Wednesday, November 10, 2010

Politics Are Stupid

I’m not an overtly political person.

Yes, I vote. No I don’t campaign. My wife suggests I can barely match my clothes; I don’t think I’m the right person to help steer the country.

And yes, I hate it when people don’t vote. But I realize that’s a choice too, and I’m in no position to tell anyone what to do and not do. But yeah, I really hate it. It takes like 30 seconds. It doesn’t hurt. You can make a joke out of it if you want. And I can’t think of any reason not to do it. Remember New Coke? We could have been stuck with New Coke if people didn’t vote. And Coke 2: Electric Bugaloo (as my college roommate called it) was terrible. (Though if they called it Coke 2: Electric Bugaloo I probably would have voted for it. Because, c’mon – breakdancing movies are never bad references.)

Yes, I believe big business runs this country…way more than any Democrat or Republican. Policy is made more on their interests than the interests of the people. I’m pretty sure this belief is why I loved Rubicon (and that was my contractually obligated “Watch Rubicon” moment of this post).
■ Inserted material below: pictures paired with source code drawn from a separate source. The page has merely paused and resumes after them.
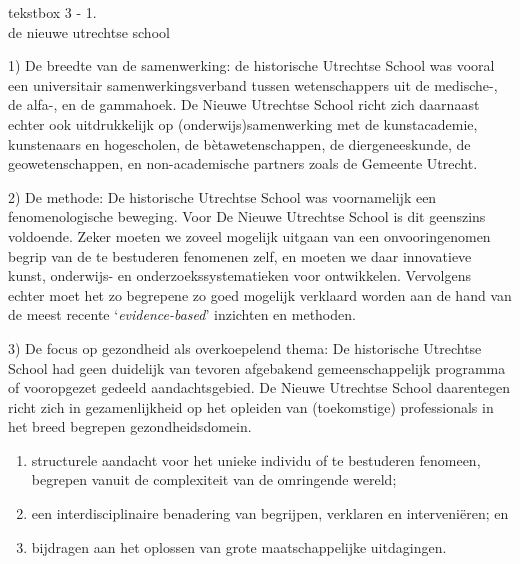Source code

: \documentclass[empirical, authordate, ]{new-jote-article}
\begin{document}
\begin{bookbox}{\raggedright tekstbox 3 - 1. \\de nieuwe utrechtse school}
		1) De breedte van de samenwerking: de historische Utrechtse School was vooral een universitair samenwerkingsverband tussen wetenschappers uit de medische-, de alfa-, en de gammahoek. De Nieuwe Utrechtse School richt zich daarnaast echter ook uitdrukkelijk op (onderwijs)samenwerking met de kunstacademie, kunstenaars en hogescholen, de bètawetenschappen, de diergeneeskunde, de geowetenschappen, en non-academische partners zoals de Gemeente Utrecht.

		\vspace*{\baselineskip}

		2) De methode: De historische Utrechtse School was voornamelijk een fenomenologische beweging. Voor De Nieuwe Utrechtse School is dit geenszins voldoende. Zeker moeten we zoveel mogelijk uitgaan van een onvooringenomen begrip van de te bestuderen fenomenen zelf, en moeten we daar innovatieve kunst, onderwijs- en onderzoekssystematieken voor ontwikkelen. Vervolgens echter moet het zo begrepene zo goed mogelijk verklaard worden aan de hand van de meest recente ‘\emph{evidence-based}' inzichten en methoden.

		\vspace*{\baselineskip}

		3) De focus op gezondheid als overkoepelend thema: De historische Utrechtse School had geen duidelijk van tevoren afgebakend gemeenschappelijk programma of vooropgezet gedeeld aandachtsgebied. De Nieuwe Utrechtse School daarentegen richt zich in gezamenlijkheid op het opleiden van (toekomstige) professionals in het breed begrepen gezondheidsdomein.
	\end{bookbox}
	\begin{enumerate}


		\item structurele aandacht voor het unieke individu of te bestuderen fenomeen, begrepen vanuit de complexiteit van de omringende wereld;



		\item een interdisciplinaire benadering van begrijpen, verklaren en interveniëren; en



		\item bijdragen aan het oplossen van grote maatschappelijke uitdagingen.


	\end{enumerate}
\end{document}
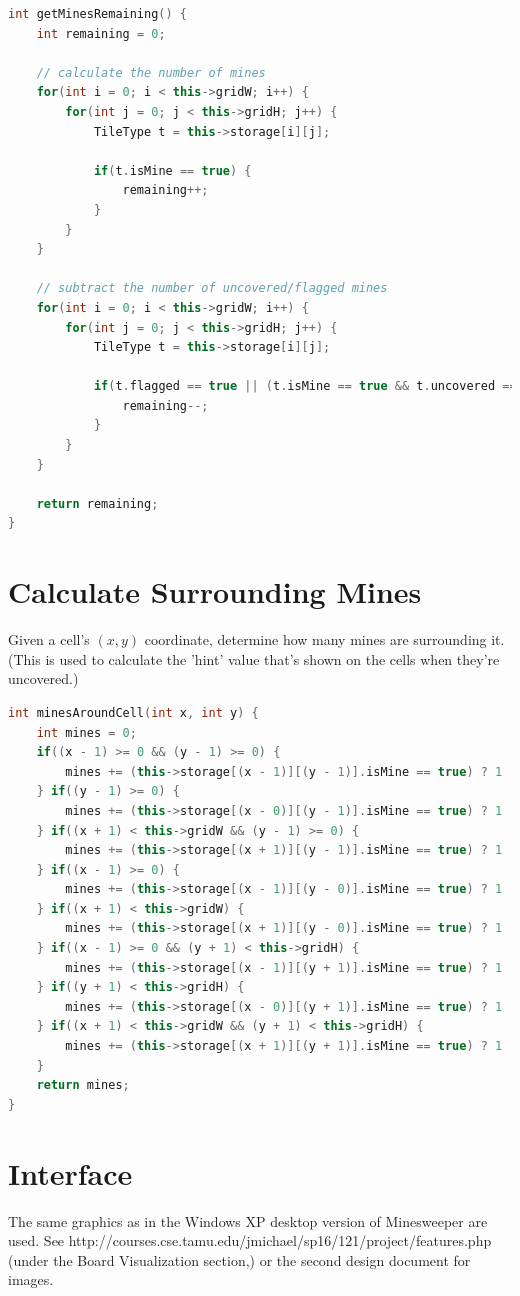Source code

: \documentclass[11pt]{article}
\begin{document}
\begin{lstlisting}[frame=single,language=C++]
int getMinesRemaining() {
	int remaining = 0;

	// calculate the number of mines
	for(int i = 0; i < this->gridW; i++) {
		for(int j = 0; j < this->gridH; j++) {
			TileType t = this->storage[i][j];

			if(t.isMine == true) {
				remaining++;
			}
		}
	}

	// subtract the number of uncovered/flagged mines
	for(int i = 0; i < this->gridW; i++) {
		for(int j = 0; j < this->gridH; j++) {
			TileType t = this->storage[i][j];

			if(t.flagged == true || (t.isMine == true && t.uncovered == true)) {
				remaining--;
			}
		}
	}

	return remaining;
}
\end{lstlisting}

\section{Calculate Surrounding Mines}
Given a cell's $(x, y)$ coordinate, determine how many mines are surrounding it. (This is used to calculate the 'hint' value that's shown on the cells when they're uncovered.)

\begin{lstlisting}[frame=single,language=C++]
int minesAroundCell(int x, int y) {
	int mines = 0;
	if((x - 1) >= 0 && (y - 1) >= 0) {
		mines += (this->storage[(x - 1)][(y - 1)].isMine == true) ? 1 : 0;
	} if((y - 1) >= 0) {
		mines += (this->storage[(x - 0)][(y - 1)].isMine == true) ? 1 : 0;
	} if((x + 1) < this->gridW && (y - 1) >= 0) {
		mines += (this->storage[(x + 1)][(y - 1)].isMine == true) ? 1 : 0;
	} if((x - 1) >= 0) {
		mines += (this->storage[(x - 1)][(y - 0)].isMine == true) ? 1 : 0;
	} if((x + 1) < this->gridW) {
		mines += (this->storage[(x + 1)][(y - 0)].isMine == true) ? 1 : 0;
	} if((x - 1) >= 0 && (y + 1) < this->gridH) {
		mines += (this->storage[(x - 1)][(y + 1)].isMine == true) ? 1 : 0;
	} if((y + 1) < this->gridH) {
		mines += (this->storage[(x - 0)][(y + 1)].isMine == true) ? 1 : 0;
	} if((x + 1) < this->gridW && (y + 1) < this->gridH) {
		mines += (this->storage[(x + 1)][(y + 1)].isMine == true) ? 1 : 0;
	}
	return mines;
}
\end{lstlisting}

\section{Interface}
The same graphics as in the Windows XP desktop version of Minesweeper are used. See http://courses.cse.tamu.edu/jmichael/sp16/121/project/features.php (under the Board Visualization section,) or the second design document for images.
\end{document}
Yes, I could go into minutely fine detail about conspiracies I believe in about the voting public and how little we know about the government and how it creates policy, but we’re all seen (or should see) 3 Days of the Condor. Redford did it much better than I ever could, and did it much more handsomely than I ever will be.

All that said, this past election and the current climate it’s created is stupid.

And it has nothing to do with the results on election night (well not too much at least).

It wasn’t hard to predict the democrats would lose some control. People are mad because the economy isn’t doing as well as it used to do, and, when in doubt, blame the people in charge. Right or wrong, that’s pretty much always going to happen. Attention spans are not are strong suit in this country, unless it involves The Simpsons.

I hate hearing the Republicans, immediately after winning, talking about getting the president out of office in 2012. Now, don’t get me wrong, I love spite. It drives many of my decisions. And it is not healthy at all. I don’t recommend it for anyone. But I also don’t represent people’s interests, or create policy that affects a large body of people.

I also hate that the Democrats are lamenting they didn’t have enough time for their programs/policies/whatever to work. The arrogance they displayed, up until they realized they were going to lose their all-power status, was kinda lame. And the message that we now must all come together…? Yeah, something, something dollar short.

I hate labels. I hate that politics have come down to “what team are you on.” I hate that the interests of the people are ignored while the people in charge throw marketing taglines out there, but deliver nothing. It’s not about winning or losing, guys. It’s about, you know, the people?

Politics are a game. Just like Monopoly. Democrats and Republicans are the wheelbarrow and thimble traipsing around the board. And we are the Chance and Community Chest cards. Sure, everyone wants to win second place in a beauty contest. But you’re kidding yourself if you don’t think the real prize they’re playing for is 2 hotels on Boardwalk.

It’s a shame it’s gotten like this. Because I don’t think the country is divided as politicians make it out to be. At the end of the day, we want to see progress. And yet all we’re getting is victory speeches and promises that the “other guys” will be gone soon. And the victory speeches are even that good. Has no one ever seen “Victory?” Take a page from Pele. His speech is way more passionate than anything I’ve seen in the past 18 months – bad acting and all.

I’ll still vote. Because I like to vote. It makes me feel good. I like wearing a sticker the rest of the day. It makes me feel as though I did something important. I like getting a quizzical look from the older gentleman volunteering at the polls as I give him the double guns on the way out. I like the nice little rush when I walk out of the booth. I just wish the elected officials got that rush too. But watching the elections, and the back and forths, something tells me, they’d hate getting the double guns from me.


mikey said...

87,940,148 voted in 2010 elections. 40.3%
97,000,000 votes were cast for the American Idol Finale. Sure Seacrest lets you vote more than once, but come on.
I also read that only 9% of 18-29 years olds voted. ugh.

Randee of the Redwoods said...

So did any of your votes really make a difference? Yeah I thought so.